Bioinformatics and experimental validation were combined to explore lactylation-related biomarkers in HBV-associated acute liver failure.

Abstract

Currently, hepatitis B virus-related acute liver failure (HBV-ALF) has limited treatment options. Studies have shown that histone lactylation plays a role in the progression of liver-related diseases. Therefore, it is essential to explore lactylation-related gene (LRGs) biomarkers in HBV-ALF to provide new information for the treatment of HBV-ALF. Two HBV-ALF-related datasets (GSE38941 and GSE14668) and 65 LRGs were used. First, the differentially expressed genes (DEGs) were derived from differential expression analysis, the key module genes from weighted gene co-expression network analysis; and LRGs were used to intersect to obtain the candidate genes. Subsequently, the feature genes obtained from least absolute shrinkage and selection operator regression analysis and support vector machine analysis were intersected to obtain the candidate key genes. Among them, genes with consistent and significant expression trends in both GSE38941 and GSE14668 were used as biomarkers.

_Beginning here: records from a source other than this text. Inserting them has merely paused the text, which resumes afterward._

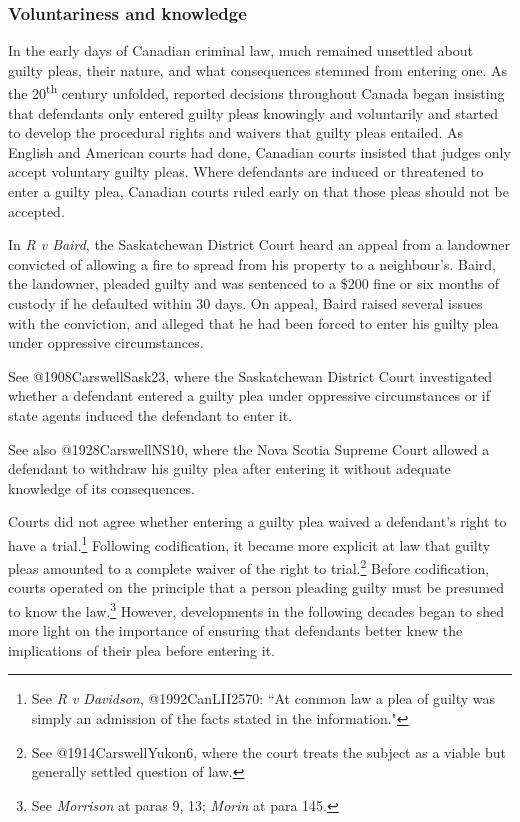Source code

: \subsubsection{Voluntariness and knowledge}

In the early days of Canadian criminal law, much remained unsettled about guilty pleas, their nature, and what consequences stemmed from entering one. As the 20\textsuperscript{th} century unfolded, reported decisions throughout Canada began insisting that defendants only entered guilty pleas knowingly and voluntarily and started to develop the procedural rights and waivers that guilty pleas entailed. As English and American courts had done, Canadian courts insisted that judges only accept voluntary guilty pleas. Where defendants are induced or threatened to enter a guilty plea, Canadian courts ruled early on that those pleas should not be accepted.

In \textit{R v Baird}, the Saskatchewan District Court heard an appeal from a landowner convicted of allowing a fire to spread from his property to a neighbour's. Baird, the landowner, pleaded guilty and was sentenced to a \$200 fine or six months of custody if he defaulted within 30 days. On appeal, Baird raised several issues with the conviction, and alleged that he had been forced to enter his guilty plea under oppressive circumstances. 

See @1908CarswellSask23, where the Saskatchewan District Court investigated whether a defendant entered a guilty plea under oppressive circumstances or if state agents induced the defendant to enter it.

See also @1928CarswellNS10, where the Nova Scotia Supreme Court allowed a defendant to withdraw his guilty plea after entering it without adequate knowledge of its consequences.

Courts did not agree whether entering a guilty plea waived a defendant's right to have a trial.\footnote{See \textit{R v Davidson}, @1992CanLII2570: ``At common law a plea of guilty was simply an admission of the facts stated in the information."} Following codification, it became more explicit at law that guilty pleas amounted to a complete waiver of the right to trial.\footnote{See @1914CarswellYukon6, where the court treats the subject as a viable but generally settled question of law.} Before codification, courts operated on the principle that a person pleading guilty must be presumed to know the law.\footnote{See \textit{Morrison} at paras 9, 13; \textit{Morin} at para 145.} However, developments in the following decades began to shed more light on the importance of ensuring that defendants better knew the implications of their plea before entering it.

Subsequently, biomarkers were analyzed for functional enrichment, immune infiltration, and sensitive drug prediction. In this study, five candidate genes (PIGM, PIGA, EGR1, PIGK, and PIGL) were identified by intersecting 6461 DEGs and 2496 key module genes with 65 LRGs. We then screened four candidate key genes from the machine learning algorithm, among which PIGM and PIGA were considered biomarkers in HBV-ALF. Moreover, the results of enrichment analysis showed that the significant enrichment signaling pathways for biomarkers included allograft rejection and valine, leucine, and isoleucine degradation. Thereafter, 11 immune cells differed significantly between groups, with resting memory CD4+ T cells having the strongest positive correlation with biomarkers. Methylphenidate hydrochloride is a potential therapeutic drug for PIGM. Two genes, PIGM and PIGA, were identified as biomarkers related to LRGs in HBV-ALF, providing a basis for understanding HBV-ALF pathogenesis.